NOW.  A lot of school subjects are taught in English.  Inevitable?  Yes, as there are materials that are more effectively understood in English.  Unfortunately, infusion of the English language had side effects.  If it used to be, “Uy, kursunada ko siya.  Maginoo ngunit medyo bastos.”  Now it is, “Uy, crush ko siya.  Maginoo pero medyo bastos.”  Our brains now try to process two languages within a single sentence.  Does it even sound good?  Well, it sounds short, automatic, and convenient.  What’s not good about that in fast-paced world?  Some would ask.  And unfortunately too, language has become a measure of one’s social status.   Ironically, a system like language, that was developed to improve communication between individuals seem to widen the gap even more.  As the writer, Mr. James Soriano had pointed out, “English is the language of the man in the mansion, while Filipino is the language of the man on the street.”  Mr. Soriano, who published an article on Manila Bulletin entitled “Language, learning, identity, privilege” (http://mb.com.ph/node/331851/language-learning-identity-privilege), caught the ire of some Filipinos for his elitist views.   Was there some truth to what he said?  Maybe.  Case in point, we still can’t get away with laughing at people who are not well adept with a certain language.  If we laugh at those who can’t speak straight Tagalog before, now we are amused by those who can’t speak straight English.  Manny Pacquiao after bringing forth prestige to the Philippines through his victory, then becomes a laughingstock in his post-game interview.  We find it hard not to make fun of beauty pageant contestants who can’t go beyond “First of all, good evening and thank you for that question.” in response to a judge’s query.

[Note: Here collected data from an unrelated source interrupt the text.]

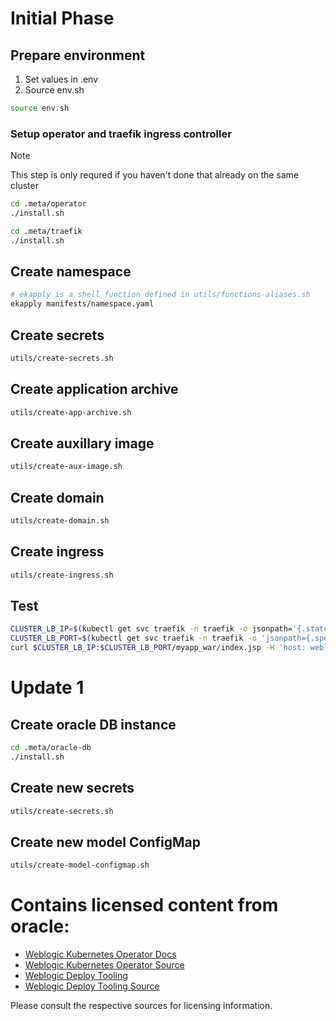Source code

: # Initial Phase
## Prepare environment
1. Set values in .env
1. Source env.sh
```bash
source env.sh
```
### Setup operator and traefik ingress controller
> [!NOTE]
> This step is only requred if you haven't done that already on the same cluster

```bash
cd .meta/operator
./install.sh
```
```bash
cd .meta/traefik
./install.sh
```

## Create namespace
```bash
# ekapply is a shell function defined in utils/functions-aliases.sh
ekapply manifests/namespace.yaml
```

## Create secrets
```bash
utils/create-secrets.sh
```

## Create application archive
```bash
utils/create-app-archive.sh
```

## Create auxillary image
```bash
utils/create-aux-image.sh
```

## Create domain
```bash
utils/create-domain.sh
```

## Create ingress
```bash
utils/create-ingress.sh
```

## Test
```bash
CLUSTER_LB_IP=$(kubectl get svc traefik -n traefik -o jsonpath='{.status.loadBalancer.ingress[0].ip}')
CLUSTER_LB_PORT=$(kubectl get svc traefik -n traefik -o 'jsonpath={.spec.ports[?(@.name=="web")].port}')
curl $CLUSTER_LB_IP:$CLUSTER_LB_PORT/myapp_war/index.jsp -H 'host: weblogic-domain.weblogic-sample.sample'
```

# Update 1

##  Create oracle DB instance
```bash
cd .meta/oracle-db
./install.sh
```

## Create new secrets
```bash
utils/create-secrets.sh
```

## Create new model ConfigMap
```bash
utils/create-model-configmap.sh
```


# Contains licensed content from oracle:
- [Weblogic Kubernetes Operator Docs](https://oracle.github.io/weblogic-kubernetes-operator/)
- [Weblogic Kubernetes Operator Source](https://github.com/oracle/weblogic-kubernetes-operator)
- [Weblogic Deploy Tooling](https://oracle.github.io/weblogic-deploy-tooling)
- [Weblogic Deploy Tooling Source](https://github.com/oracle/weblogic-deploy-tooling)

Please consult the respective sources for licensing information.
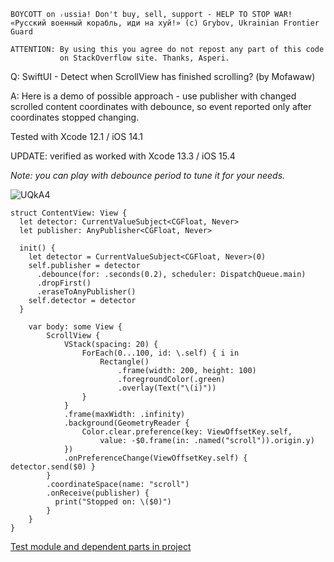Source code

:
 ```
BOYCOTT on ᵣussia! Don't buy, sell, support - HELP TO STOP WAR!
«Русский военный корабль, иди на хуй!» (c) Grybov, Ukrainian Frontier Guard

ATTENTION: By using this you agree do not repost any part of this code
           on StackOverflow site. Thanks, Asperi.
```

Q: SwiftUI - Detect when ScrollView has finished scrolling? (by Mofawaw)

A: Here is a demo of possible approach - use publisher with changed scrolled content coordinates with debounce, so event reported only after coordinates stopped changing.

Tested with Xcode 12.1 / iOS 14.1

UPDATE: verified as worked with Xcode 13.3 / iOS 15.4

*Note: you can play with debounce period to tune it for your needs.*

![UQkA4](https://user-images.githubusercontent.com/62171579/163712294-a229e6cb-cd72-43de-8168-1bb73ccb2912.gif)


```
struct ContentView: View {
  let detector: CurrentValueSubject<CGFloat, Never>
  let publisher: AnyPublisher<CGFloat, Never>

  init() {
    let detector = CurrentValueSubject<CGFloat, Never>(0)
    self.publisher = detector
      .debounce(for: .seconds(0.2), scheduler: DispatchQueue.main)
      .dropFirst()
      .eraseToAnyPublisher()
    self.detector = detector
  }
  
    var body: some View {
        ScrollView {
            VStack(spacing: 20) {
                ForEach(0...100, id: \.self) { i in
                    Rectangle()
                        .frame(width: 200, height: 100)
                        .foregroundColor(.green)
                        .overlay(Text("\(i)"))
                }
            }
            .frame(maxWidth: .infinity)
            .background(GeometryReader {
                Color.clear.preference(key: ViewOffsetKey.self,
                    value: -$0.frame(in: .named("scroll")).origin.y)
            })
            .onPreferenceChange(ViewOffsetKey.self) { detector.send($0) }
        }
        .coordinateSpace(name: "scroll")
        .onReceive(publisher) {
          print("Stopped on: \($0)")
        }
    }
}
```

[Test module and dependent parts in project](https://github.com/Asperi-Demo/4SwiftUI/blob/master/PlayOn_iOS/PlayOn_iOS/Findings/TestScrollDidEndDetect.swift)
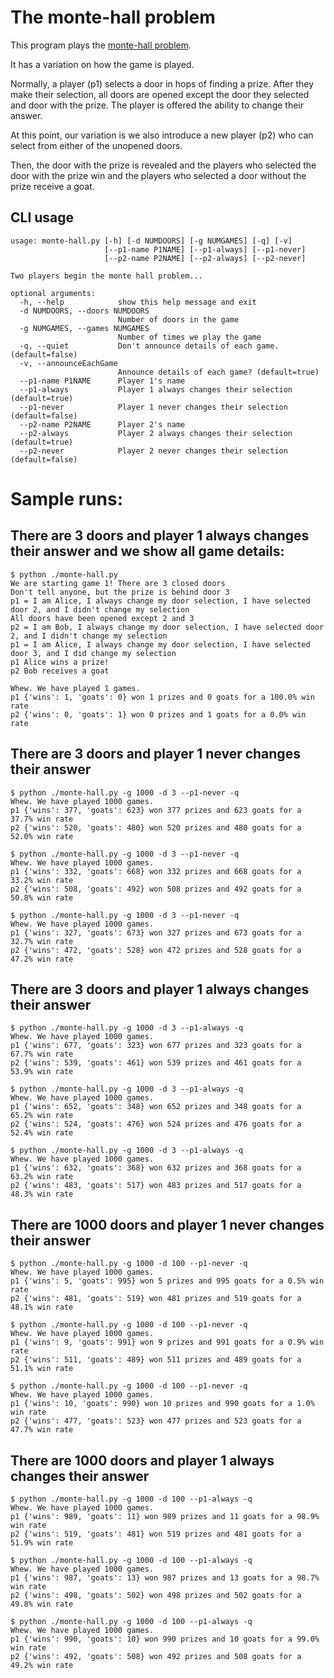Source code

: # The monte-hall problem
This program plays the [monte-hall problem](https://en.wikipedia.org/wiki/Monty_Hall_problem).

It has a variation on how the game is played.

Normally, a player (p1) selects a door in hops of finding a prize.
After they make their selection, all doors are opened except the door they selected and door with the prize.
The player is offered the ability to change their answer.

At this point, our variation is we also introduce a new player (p2) who can select from either of the unopened doors.

Then, the door with the prize is revealed and the players who selected the door with the prize win
and the players who selected a door without the prize receive a goat.

## CLI usage
```
usage: monte-hall.py [-h] [-d NUMDOORS] [-g NUMGAMES] [-q] [-v]
                     [--p1-name P1NAME] [--p1-always] [--p1-never]
                     [--p2-name P2NAME] [--p2-always] [--p2-never]

Two players begin the monte hall problem...

optional arguments:
  -h, --help            show this help message and exit
  -d NUMDOORS, --doors NUMDOORS
                        Number of doors in the game
  -g NUMGAMES, --games NUMGAMES
                        Number of times we play the game
  -q, --quiet           Don't announce details of each game. (default=false)
  -v, --announceEachGame
                        Announce details of each game? (default=true)
  --p1-name P1NAME      Player 1's name
  --p1-always           Player 1 always changes their selection (default=true)
  --p1-never            Player 1 never changes their selection (default=false)
  --p2-name P2NAME      Player 2's name
  --p2-always           Player 2 always changes their selection (default=true)
  --p2-never            Player 2 never changes their selection (default=false)
```


# Sample runs:

## There are 3 doors and player 1 always changes their answer and we show all game details:
```
$ python ./monte-hall.py
We are starting game 1! There are 3 closed doors
Don't tell anyone, but the prize is behind door 3
p1 = I am Alice, I always change my door selection, I have selected door 2, and I didn't change my selection
All doors have been opened except 2 and 3
p2 = I am Bob, I always change my door selection, I have selected door 2, and I didn't change my selection
p1 = I am Alice, I always change my door selection, I have selected door 3, and I did change my selection
p1 Alice wins a prize!
p2 Bob receives a goat

Whew. We have played 1 games.
p1 {'wins': 1, 'goats': 0} won 1 prizes and 0 goats for a 100.0% win rate
p2 {'wins': 0, 'goats': 1} won 0 prizes and 1 goats for a 0.0% win rate
```

## There are 3 doors and player 1 never changes their answer
```
$ python ./monte-hall.py -g 1000 -d 3 --p1-never -q
Whew. We have played 1000 games.
p1 {'wins': 377, 'goats': 623} won 377 prizes and 623 goats for a 37.7% win rate
p2 {'wins': 520, 'goats': 480} won 520 prizes and 480 goats for a 52.0% win rate
```

```
$ python ./monte-hall.py -g 1000 -d 3 --p1-never -q
Whew. We have played 1000 games.
p1 {'wins': 332, 'goats': 668} won 332 prizes and 668 goats for a 33.2% win rate
p2 {'wins': 508, 'goats': 492} won 508 prizes and 492 goats for a 50.8% win rate
```

```
$ python ./monte-hall.py -g 1000 -d 3 --p1-never -q
Whew. We have played 1000 games.
p1 {'wins': 327, 'goats': 673} won 327 prizes and 673 goats for a 32.7% win rate
p2 {'wins': 472, 'goats': 528} won 472 prizes and 528 goats for a 47.2% win rate
```

## There are 3 doors and player 1 always changes their answer
```
$ python ./monte-hall.py -g 1000 -d 3 --p1-always -q
Whew. We have played 1000 games.
p1 {'wins': 677, 'goats': 323} won 677 prizes and 323 goats for a 67.7% win rate
p2 {'wins': 539, 'goats': 461} won 539 prizes and 461 goats for a 53.9% win rate
```

```
$ python ./monte-hall.py -g 1000 -d 3 --p1-always -q
Whew. We have played 1000 games.
p1 {'wins': 652, 'goats': 348} won 652 prizes and 348 goats for a 65.2% win rate
p2 {'wins': 524, 'goats': 476} won 524 prizes and 476 goats for a 52.4% win rate
```

```
$ python ./monte-hall.py -g 1000 -d 3 --p1-always -q
Whew. We have played 1000 games.
p1 {'wins': 632, 'goats': 368} won 632 prizes and 368 goats for a 63.2% win rate
p2 {'wins': 483, 'goats': 517} won 483 prizes and 517 goats for a 48.3% win rate
```

## There are 1000 doors and player 1 never changes their answer
```
$ python ./monte-hall.py -g 1000 -d 100 --p1-never -q
Whew. We have played 1000 games.
p1 {'wins': 5, 'goats': 995} won 5 prizes and 995 goats for a 0.5% win rate
p2 {'wins': 481, 'goats': 519} won 481 prizes and 519 goats for a 48.1% win rate
```

```
$ python ./monte-hall.py -g 1000 -d 100 --p1-never -q
Whew. We have played 1000 games.
p1 {'wins': 9, 'goats': 991} won 9 prizes and 991 goats for a 0.9% win rate
p2 {'wins': 511, 'goats': 489} won 511 prizes and 489 goats for a 51.1% win rate
```

```
$ python ./monte-hall.py -g 1000 -d 100 --p1-never -q
Whew. We have played 1000 games.
p1 {'wins': 10, 'goats': 990} won 10 prizes and 990 goats for a 1.0% win rate
p2 {'wins': 477, 'goats': 523} won 477 prizes and 523 goats for a 47.7% win rate
```

## There are 1000 doors and player 1 always changes their answer
```
$ python ./monte-hall.py -g 1000 -d 100 --p1-always -q
Whew. We have played 1000 games.
p1 {'wins': 989, 'goats': 11} won 989 prizes and 11 goats for a 98.9% win rate
p2 {'wins': 519, 'goats': 481} won 519 prizes and 481 goats for a 51.9% win rate
```

```
$ python ./monte-hall.py -g 1000 -d 100 --p1-always -q
Whew. We have played 1000 games.
p1 {'wins': 987, 'goats': 13} won 987 prizes and 13 goats for a 98.7% win rate
p2 {'wins': 498, 'goats': 502} won 498 prizes and 502 goats for a 49.8% win rate
```

```
$ python ./monte-hall.py -g 1000 -d 100 --p1-always -q
Whew. We have played 1000 games.
p1 {'wins': 990, 'goats': 10} won 990 prizes and 10 goats for a 99.0% win rate
p2 {'wins': 492, 'goats': 508} won 492 prizes and 508 goats for a 49.2% win rate
```
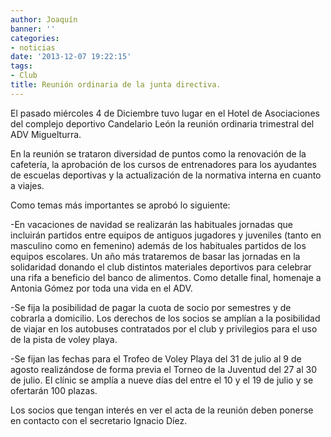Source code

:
 ```yaml
---
author: Joaquín
banner: ''
categories:
- noticias
date: '2013-12-07 19:22:15'
tags:
- Club
title: Reunión ordinaria de la junta directiva.
---
```


El pasado miércoles 4 de Diciembre tuvo lugar en el Hotel de Asociaciones del complejo deportivo Candelario León la reunión ordinaria trimestral del ADV Miguelturra.

En la reunión se trataron diversidad de puntos como la renovación de la cafetería,  la aprobación de los cursos de entrenadores para los ayudantes de escuelas deportivas y la actualización de la normativa interna en cuanto a viajes.

Como temas más importantes se aprobó lo siguiente:

-En vacaciones de navidad se realizarán las habituales jornadas que incluirán partidos entre equipos de antiguos jugadores y juveniles (tanto en masculino como en femenino) además de los habituales partidos de los equipos escolares. Un año más trataremos de basar las jornadas en la solidaridad donando el club distintos materiales deportivos para celebrar una rifa a beneficio del banco de alimentos. Como detalle final, homenaje a Antonia Gómez por toda una vida en el ADV.

-Se fija la posibilidad de pagar la cuota de socio por semestres y de cobrarla a domicilio. Los derechos de los socios se amplían a la posibilidad de viajar en los autobuses contratados por el club y privilegios para el uso de la pista de voley playa.

-Se fijan las fechas para el Trofeo de Voley Playa del 31 de julio al 9 de agosto realizándose de forma previa el Torneo de la Juventud del 27 al 30 de julio. El clínic se amplía a nueve días del entre el 10 y el 19 de julio y se ofertarán 100 plazas.

Los socios que tengan interés en ver el acta de la reunión deben ponerse en contacto con el secretario Ignacio Díez.

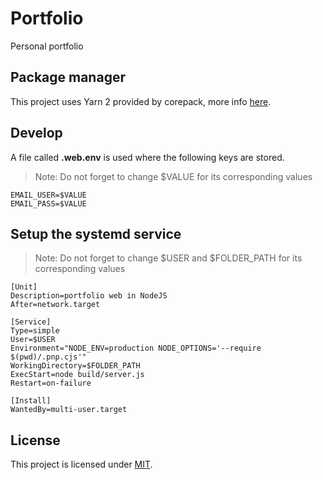 # Portfolio

Personal portfolio

## Package manager

This project uses Yarn 2 provided by corepack, more info [here](https://github.com/nodejs/corepack).

## Develop

A file called **.web.env** is used where the following keys are stored.

> Note: Do not forget to change $VALUE for its corresponding values

```
EMAIL_USER=$VALUE
EMAIL_PASS=$VALUE
```

## Setup the systemd service

> Note: Do not forget to change $USER and $FOLDER_PATH for its corresponding values

```
[Unit]
Description=portfolio web in NodeJS
After=network.target

[Service]
Type=simple
User=$USER
Environment="NODE_ENV=production NODE_OPTIONS='--require $(pwd)/.pnp.cjs'"
WorkingDirectory=$FOLDER_PATH
ExecStart=node build/server.js
Restart=on-failure

[Install]
WantedBy=multi-user.target
```

## License

This project is licensed under [MIT](./LICENSE).
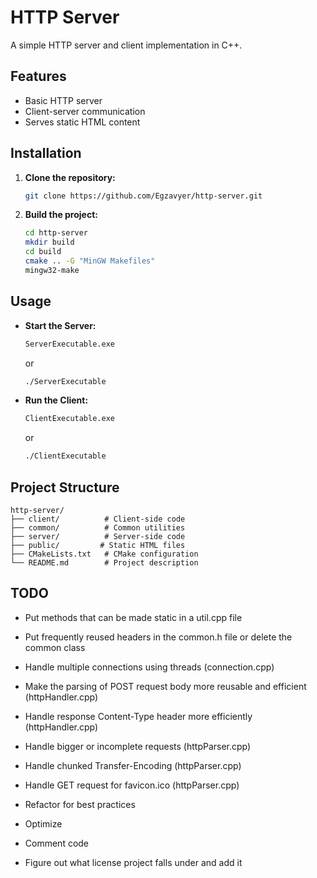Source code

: # HTTP Server

A simple HTTP server and client implementation in C++.

## Features
- Basic HTTP server
- Client-server communication
- Serves static HTML content

## Installation

1. **Clone the repository:**
   ```bash
   git clone https://github.com/Egzavyer/http-server.git
   ```
2. **Build the project:**
   ```bash
   cd http-server
   mkdir build
   cd build
   cmake .. -G "MinGW Makefiles"
   mingw32-make
   ```

## Usage

- **Start the Server:**
  ```bash
  ServerExecutable.exe
  ```
  or
  
  ```bash
  ./ServerExecutable
  ```
- **Run the Client:**
  ```bash
  ClientExecutable.exe
  ```
  or
  
  ```bash
  ./ClientExecutable
  ```

## Project Structure

```
http-server/
├── client/          # Client-side code
├── common/          # Common utilities
├── server/          # Server-side code
├── public/         # Static HTML files
├── CMakeLists.txt   # CMake configuration
└── README.md        # Project description
```

## TODO
- Put methods that can be made static in a util.cpp file
- Put frequently reused headers in the common.h file or delete the common class

- Handle multiple connections using threads (connection.cpp)
- Make the parsing of POST request body more reusable and efficient (httpHandler.cpp)
- Handle response Content-Type header more efficiently (httpHandler.cpp)
- Handle bigger or incomplete requests (httpParser.cpp)
- Handle chunked Transfer-Encoding (httpParser.cpp)
- Handle GET request for favicon.ico (httpParser.cpp)

- Refactor for best practices
- Optimize
- Comment code
- Figure out what license project falls under and add it
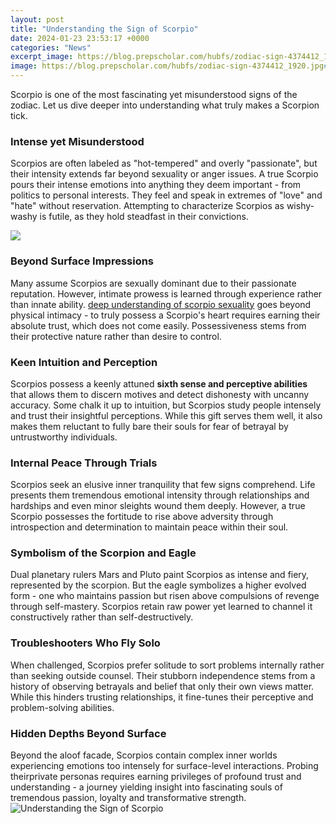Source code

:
 ```yaml
---
layout: post
title: "Understanding the Sign of Scorpio"
date: 2024-01-23 23:53:17 +0000
categories: "News"
excerpt_image: https://blog.prepscholar.com/hubfs/zodiac-sign-4374412_1920.jpg#keepProtocol
image: https://blog.prepscholar.com/hubfs/zodiac-sign-4374412_1920.jpg#keepProtocol
---
```


Scorpio is one of the most fascinating yet misunderstood signs of the zodiac. Let us dive deeper into understanding what truly makes a Scorpion tick. 
### Intense yet Misunderstood
Scorpios are often labeled as "hot-tempered" and overly "passionate", but their intensity extends far beyond sexuality or anger issues. A true Scorpio pours their intense emotions into anything they deem important - from politics to personal interests. They feel and speak in extremes of "love" and "hate" without reservation. Attempting to characterize Scorpios as wishy-washy is futile, as they hold steadfast in their convictions.

![](http://www.astrograph.com/images/signs/8Scorpio-InfoGraphic.jpg)
### Beyond Surface Impressions
Many assume Scorpios are sexually dominant due to their passionate reputation. However, intimate prowess is learned through experience rather than innate ability. [deep understanding of scorpio sexuality](https://store.fi.io.vn/white-poodle-bunny-dog-with-easter-eggs-basket-cool-2) goes beyond physical intimacy - to truly possess a Scorpio's heart requires earning their absolute trust, which does not come easily. Possessiveness stems from their protective nature rather than desire to control.
### Keen Intuition and Perception
Scorpios possess a keenly attuned **sixth sense and perceptive abilities** that allows them to discern motives and detect dishonesty with uncanny accuracy. Some chalk it up to intuition, but Scorpios study people intensely and trust their insightful perceptions. While this gift serves them well, it also makes them reluctant to fully bare their souls for fear of betrayal by untrustworthy individuals.
### Internal Peace Through Trials
Scorpios seek an elusive inner tranquility that few signs comprehend. Life presents them tremendous emotional intensity through relationships and hardships and even minor sleights wound them deeply. However, a true Scorpio possesses the fortitude to rise above adversity through introspection and determination to maintain peace within their soul.
### Symbolism of the Scorpion and Eagle 
Dual planetary rulers Mars and Pluto paint Scorpios as intense and fiery, represented by the scorpion. But the eagle symbolizes a higher evolved form - one who maintains passion but risen above compulsions of revenge through self-mastery. Scorpios retain raw power yet learned to channel it constructively rather than self-destructively.
### Troubleshooters Who Fly Solo
When challenged, Scorpios prefer solitude to sort problems internally rather than seeking outside counsel. Their stubborn independence stems from a history of observing betrayals and belief that only their own views matter. While this hinders trusting relationships, it fine-tunes their perceptive and problem-solving abilities.
### Hidden Depths Beyond Surface
Beyond the aloof facade, Scorpios contain complex inner worlds experiencing emotions too intensely for surface-level interactions. Probing theirprivate personas requires earning privileges of profound trust and understanding - a journey yielding insight into fascinating souls of tremendous passion, loyalty and transformative strength.
![Understanding the Sign of Scorpio](https://blog.prepscholar.com/hubfs/zodiac-sign-4374412_1920.jpg#keepProtocol)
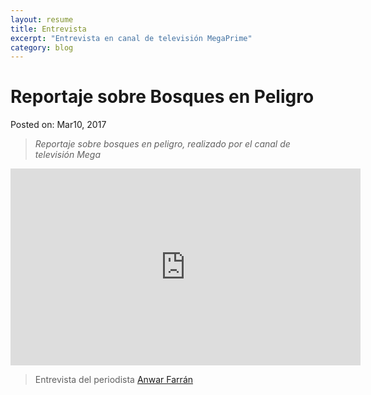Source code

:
 ```yaml
---
layout: resume
title: Entrevista
excerpt: "Entrevista en canal de televisión MegaPrime"
category: blog
---
```


# Reportaje sobre Bosques en Peligro
Posted on: Mar10, 2017

> *Reportaje sobre bosques en peligro, realizado por el canal de televisión Mega* 

<iframe width="560" height="315" src="https://www.youtube.com/embed/b9UqIrMkiEk" frameborder="0" allow="accelerometer; autoplay; clipboard-write; encrypted-media; gyroscope; picture-in-picture" allowfullscreen></iframe>


> Entrevista del periodista [Anwar Farrán](https://twitter.com/Anwar_Farran)

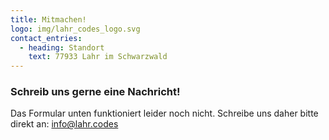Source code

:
 ```yaml
---
title: Mitmachen!
logo: img/lahr_codes_logo.svg
contact_entries:
  - heading: Standort
    text: 77933 Lahr im Schwarzwald
---
```



<h3 class="f4 b lh-title mb2">Schreib uns gerne eine Nachricht!</h3>

Das Formular unten funktioniert leider noch nicht. 
Schreibe uns daher bitte direkt an: [info@lahr.codes](mailto:info@lahr.codes)
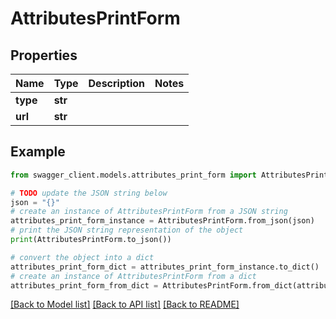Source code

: # AttributesPrintForm


## Properties

Name | Type | Description | Notes
------------ | ------------- | ------------- | -------------
**type** | **str** |  | 
**url** | **str** |  | 

## Example

```python
from swagger_client.models.attributes_print_form import AttributesPrintForm

# TODO update the JSON string below
json = "{}"
# create an instance of AttributesPrintForm from a JSON string
attributes_print_form_instance = AttributesPrintForm.from_json(json)
# print the JSON string representation of the object
print(AttributesPrintForm.to_json())

# convert the object into a dict
attributes_print_form_dict = attributes_print_form_instance.to_dict()
# create an instance of AttributesPrintForm from a dict
attributes_print_form_from_dict = AttributesPrintForm.from_dict(attributes_print_form_dict)
```
[[Back to Model list]](../README.md#documentation-for-models) [[Back to API list]](../README.md#documentation-for-api-endpoints) [[Back to README]](../README.md)


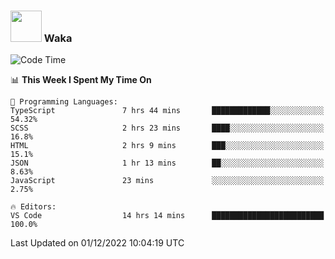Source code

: ### <img src="https://media.giphy.com/media/VgCDAzcKvsR6OM0uWg/giphy.gif" width="50"> Waka

  <!--START_SECTION:waka-->
![Code Time](http://img.shields.io/badge/Code%20Time-1%2C130%20hrs%2019%20mins-blue)

📊 **This Week I Spent My Time On** 

```text
💬 Programming Languages: 
TypeScript               7 hrs 44 mins       █████████████░░░░░░░░░░░░   54.32% 
SCSS                     2 hrs 23 mins       ████░░░░░░░░░░░░░░░░░░░░░   16.8% 
HTML                     2 hrs 9 mins        ███░░░░░░░░░░░░░░░░░░░░░░   15.1% 
JSON                     1 hr 13 mins        ██░░░░░░░░░░░░░░░░░░░░░░░   8.63% 
JavaScript               23 mins             ░░░░░░░░░░░░░░░░░░░░░░░░░   2.75%

🔥 Editors: 
VS Code                  14 hrs 14 mins      █████████████████████████   100.0%

```


 Last Updated on 01/12/2022 10:04:19 UTC
<!--END_SECTION:waka-->
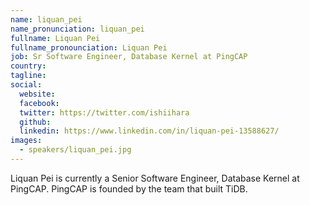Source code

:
 ```yaml
---
name: liquan_pei
name_pronunciation: liquan_pei
fullname: Liquan Pei
fullname_pronounciation: Liquan Pei
job: Sr Software Engineer, Database Kernel at PingCAP
country: 
tagline: 
social:
  website: 
  facebook:
  twitter: https://twitter.com/ishiihara
  github: 
  linkedin: https://www.linkedin.com/in/liquan-pei-13588627/
images:
  - speakers/liquan_pei.jpg
---
```


Liquan Pei is currently a Senior Software Engineer, Database Kernel at PingCAP.
PingCAP is founded by the team that built TiDB.
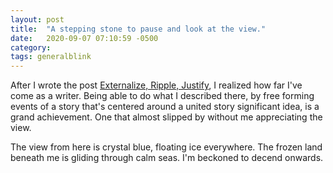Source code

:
 ```yaml
---
layout: post
title:  "A stepping stone to pause and look at the view."
date:   2020-09-07 07:10:59 -0500
category: 
tags: generalblink
---
```


After I wrote the post [Externalize, Ripple, Justify](https://silencevosh.github.io/2020/08/24/Externalize-Ripple-specificallyJustify.html), I realized how far I've come as a writer. Being able to do what I described there, by free forming events of a story that's centered around a united story significant idea, is a grand achievement. One that almost slipped by without me appreciating the view.

The view from here is crystal blue, floating ice everywhere. The frozen land beneath me is gliding through calm seas. I'm beckoned to decend onwards.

Language is a dynamic system that can embody one’s culture.  Words evolve.  New words are continuously added to the dictionary, while some are removed.  The question is how do we want our language, our culture to change?  Is it really practical to master English alone as it can bring you to places with “greener pastures” or will it be more beneficial to become multilingual in the future?  Is it necessary to choose between English and Filipino?  If we know how to speak Filipino, does that alone make us wholly and sincerely Filipino?  Should we, especially the younger generation, eventually learn to embrace the other dialects to preserve the culture that we have?  I find it futile to castigate Filipinos who think that English is superior to his/her own native language, especially if they were made to believe that English is their native language.  I think it would make more sense to find out what can be done to cure that mentality.  The challenge lies in all of us Filipinos but most especially in our educators, both at home and at school to encourage the younger generations TO REMAIN INTERESTED in learning the language native to their place.  I think it is a SIGN OF RESPECT to acquire the language of the majority, in one’s place of residence or work.

When it comes to learning a language, Filipinos are smart.  We struggle for a while with pronunciations but when we hear a lot of examples as to how the words are pronounced, we can easily follow.  Interestingly, we are more inclined to learn the words when they are part of a song- being the music lovers that we are.  When I first heard this boy sing  (http://www.youtube.com/watch?v=ik37QpZ-xg0) and how he enunciated the words of the song, albeit with a melody, I was impressed.  If it’s possible to learn English through a song, surely the technique will be applicable to Filipino too.  Of course you can argue that a singing voice is still different from a speaking voice.  My point is, if language is dynamic, then the way language is taught should be made dynamic as well.

With all the write-ups as to what the language of the learned is (in response again to Mr.  Soriano’s Manila Bulletin article), I think it is now possible to make a compilation of the snippets.  My take is: the language of the learned is not just one language, like English.  It is the combination of various syntaxes that make an individual a SENSIBLE and SENSITIVE communicator.  And I think, we Filipinos should aspire to be one.